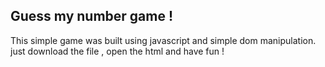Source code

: <h2> Guess my number game ! </h2>

This simple game was built using javascript and simple dom manipulation.
just download the file , open the html and have fun ! 
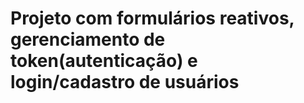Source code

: # Projeto com formulários reativos, gerenciamento de token(autenticação) e login/cadastro de usuários 
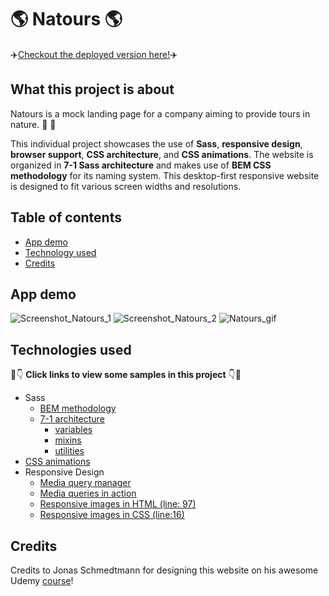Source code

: # :earth_americas: Natours :earth_americas:

:airplane:[Checkout the deployed version here!](https://heuristic-lalande-066c0e.netlify.app/):airplane:

## What this project is about

Natours is a mock landing page for a company aiming to provide tours in nature. :deciduous_tree: :sunflower:

This individual project showcases the use of **Sass**, **responsive design**, **browser support**, **CSS architecture**, and **CSS animations**. The website is organized in **7-1 Sass architecture** and makes use of **BEM CSS methodology** for its naming system. This desktop-first responsive website is designed to fit various screen widths and resolutions.

## Table of contents

- [App demo](#App-demo)
- [Technology used](#technology-used)
- [Credits](#credits)

## App demo

![Screenshot_Natours_1](https://user-images.githubusercontent.com/48523895/82157405-881c9880-9881-11ea-999e-c24df5cc5d96.png)
![Screenshot_Natours_2](https://user-images.githubusercontent.com/48523895/82157429-ad110b80-9881-11ea-9b36-2e6ba2d28ef7.png)
![Natours_gif](https://github.com/NicoleKuong/Natours/blob/master/src/img/Natours_GIF.gif)

## Technologies used

:eyes::point_down: **Click links to view some samples in this project** :point_down::eyes:

- Sass
  - [BEM methodology](https://github.com/NicoleKuong/Natours/blob/master/index.html)
  - [7-1 architecture](https://github.com/NicoleKuong/Natours/tree/master/sass)
    - [variables](https://github.com/NicoleKuong/Natours/blob/master/sass/abstracts/_variables.scss)
    - [mixins](https://github.com/NicoleKuong/Natours/blob/master/sass/abstracts/_mixins.scss)
    - [utilities](https://github.com/NicoleKuong/Natours/blob/master/sass/base/_utilities.scss)
- [CSS animations](https://github.com/NicoleKuong/Natours/blob/master/sass/base/_animation.scss)
- Responsive Design
  - [Media query manager](https://github.com/NicoleKuong/Natours/blob/master/sass/abstracts/_mixins.scss)
  - [Media queries in action](https://github.com/NicoleKuong/Natours/blob/master/sass/base/_base.scss)
  - [Responsive images in HTML (line: 97)](https://github.com/NicoleKuong/Natours/blob/master/index.html)
  - [Responsive images in CSS (line:16)](https://github.com/NicoleKuong/Natours/blob/master/sass/layout/_header.scss)

## Credits

Credits to Jonas Schmedtmann for designing this website on his awesome Udemy [course](https://www.udemy.com/course/advanced-css-and-sass/)!
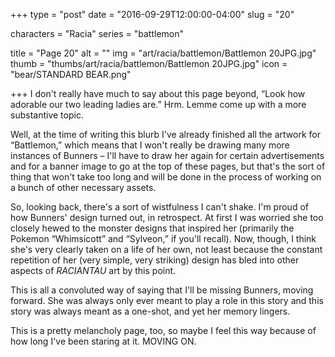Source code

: +++
type = "post"
date = "2016-09-29T12:00:00-04:00"
slug = "20"

characters = "Racia"
series = "battlemon"

title = "Page 20"
alt = ""
img = "art/racia/battlemon/Battlemon 20JPG.jpg"
thumb = "thumbs/art/racia/battlemon/Battlemon 20JPG.jpg"
icon = "bear/STANDARD BEAR.png"

+++
I don't really have much to say about this page beyond, “Look how adorable our two leading ladies are.” Hrm. Lemme come up with a more substantive topic.

Well, at the time of writing this blurb I've already finished all the artwork for “Battlemon,” which means that I won't really be drawing many more instances of Bunners – I'll have to draw her again for certain advertisements and for a banner image to go at the top of these pages, but that's the sort of thing that won't take too long and will be done in the process of working on a bunch of other necessary assets.

So, looking back, there's a sort of wistfulness I can't shake. I'm proud of how Bunners' design turned out, in retrospect. At first I was worried she too closely hewed to the monster designs that inspired her (primarily the Pokemon “Whimsicott” and “Sylveon,” if you'll recall). Now, though, I think she's very clearly taken on a life of her own, not least because the constant repetition of her (very simple, very striking) design has bled into other aspects of <em>RACIANTAU</em> art by this point.

This is all a convoluted way of saying that I'll be missing Bunners, moving forward. She was always only ever meant to play a role in this story and this story was always meant as a one-shot, and yet her memory lingers.

This is a pretty melancholy page, too, so maybe I feel this way because of how long I've been staring at it. MOVING ON.
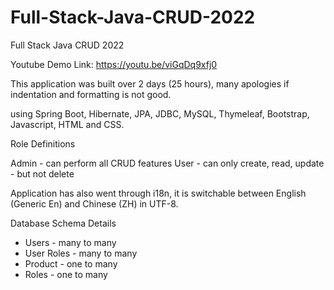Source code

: # Full-Stack-Java-CRUD-2022
Full Stack Java CRUD 2022

Youtube Demo Link: https://youtu.be/viGqDq9xfj0



This application was built over 2 days (25 hours), many apologies if indentation and formatting is not good. 


using Spring Boot, Hibernate, JPA, JDBC, MySQL, Thymeleaf, Bootstrap, Javascript, HTML and CSS. 



Role Definitions


Admin - can perform all CRUD features 
User - can only create, read, update - but not delete


Application has also went through i18n, it is switchable between English (Generic En) and Chinese (ZH) in UTF-8. 


Database Schema Details

- Users - many to many
- User Roles - many to many
- Product - one to many 
- Roles - one to many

> _Assignment_: In the records above, find every line that contains the word "Media" and copy it.

> _Task result_:
  - [Media query manager](https://github.com/NicoleKuong/Natours/blob/master/sass/abstracts/_mixins.scss)
  - [Media queries in action](https://github.com/NicoleKuong/Natours/blob/master/sass/base/_base.scss)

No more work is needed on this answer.